▶ **LISTED RECORDS**

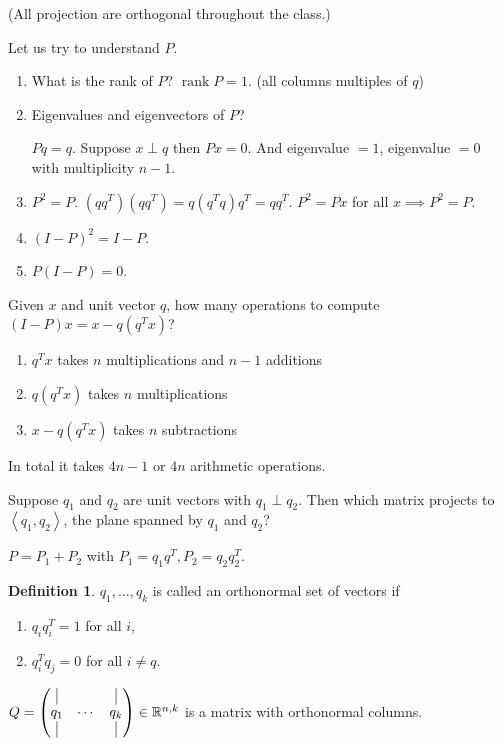 \documentclass{report}
\newcommand{\R}{\mathbb{R}}
\def \rank {\operatorname{rank}}
\newcommand{\inner}[2]{\left\langle #1, #2\right\rangle}
\theoremstyle{definition}
\newtheorem{definition}{Definition}[section]
\theoremstyle{remark}
\numberwithin{equation}{section}
\begin{document}
(All projection are orthogonal throughout the class.)

Let us try to understand $P$. \begin{enumerate}
    \item What is the rank of $P$? $\rank P = 1$. (all columns multiples of $q$)
    \item Eigenvalues and eigenvectors of $P$?
    
    $Pq = q$. Suppose $x \perp q$ then $Px = 0$. And eigenvalue $ = 1$, eigenvalue $ = 0$ with multiplicity $n-1$.
    \item $P^2 = P$. $(qq^T)(qq^T) = q(q^Tq)q^T = qq^T$. $P^2 = Px$ for all $x \implies P^2 = P$.
    \item $(I-P)^2 = I-P$.
    \item $P(I-P) = 0$.
\end{enumerate}

Given $x$ and unit vector $q$, how many operations to compute $(I - P)x = x - q(q^Tx)$?
\begin{enumerate}
    \item $q^Tx$ takes $n$ multiplications and $n-1$ additions
    \item $q(q^Tx)$ takes $n$ multiplications
    \item $x - q(q^Tx)$ takes $n$ subtractions
\end{enumerate}
In total it takes $4n - 1$ or $4n$ arithmetic operations.

Suppose $q_1$ and $q_2$ are unit vectors with $q_1 \perp q_2$. Then which matrix projects to $\inner{q_1}{q_2}$, the plane spanned by $q_1$ and $q_2$?

$P = P_1 + P_2$ with $P_1 = q_1q^T, P_2 = q_2q_2^T$. 

\begin{definition}
    $q_1, \ldots, q_k$ is called an orthonormal set of vectors if \begin{enumerate}
        \item $q_iq_i^T = 1$ for all $i$,
        \item $q_i^Tq_j = 0$ for all $i \neq q$.
    \end{enumerate}
    $Q = \begin{pmatrix}
        \vline & & \vline \\
        q_1 & \cdots & q_k \\
        \vline & & \vline
    \end{pmatrix} \in \R^{n, k}$ is a matrix with orthonormal columns.
\end{definition}
\end{document}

▶ **DESCRIPTION OF THE TASK**
When you reach the line containing "multiples of $q$)" in the data above, retype it and each line after it through the final one, exactly as written.

▶ **FINAL ANSWER**
    \item What is the rank of $P$? $\rank P = 1$. (all columns multiples of $q$)
    \item Eigenvalues and eigenvectors of $P$?
    
    $Pq = q$. Suppose $x \perp q$ then $Px = 0$. And eigenvalue $ = 1$, eigenvalue $ = 0$ with multiplicity $n-1$.
    \item $P^2 = P$. $(qq^T)(qq^T) = q(q^Tq)q^T = qq^T$. $P^2 = Px$ for all $x \implies P^2 = P$.
    \item $(I-P)^2 = I-P$.
    \item $P(I-P) = 0$.
\end{enumerate}

Given $x$ and unit vector $q$, how many operations to compute $(I - P)x = x - q(q^Tx)$?
\begin{enumerate}
    \item $q^Tx$ takes $n$ multiplications and $n-1$ additions
    \item $q(q^Tx)$ takes $n$ multiplications
    \item $x - q(q^Tx)$ takes $n$ subtractions
\end{enumerate}
In total it takes $4n - 1$ or $4n$ arithmetic operations.

Suppose $q_1$ and $q_2$ are unit vectors with $q_1 \perp q_2$. Then which matrix projects to $\inner{q_1}{q_2}$, the plane spanned by $q_1$ and $q_2$?

$P = P_1 + P_2$ with $P_1 = q_1q^T, P_2 = q_2q_2^T$. 

\begin{definition}
    $q_1, \ldots, q_k$ is called an orthonormal set of vectors if \begin{enumerate}
        \item $q_iq_i^T = 1$ for all $i$,
        \item $q_i^Tq_j = 0$ for all $i \neq q$.
    \end{enumerate}
    $Q = \begin{pmatrix}
        \vline & & \vline \\
        q_1 & \cdots & q_k \\
        \vline & & \vline
    \end{pmatrix} \in \R^{n, k}$ is a matrix with orthonormal columns.
\end{definition}
\end{document}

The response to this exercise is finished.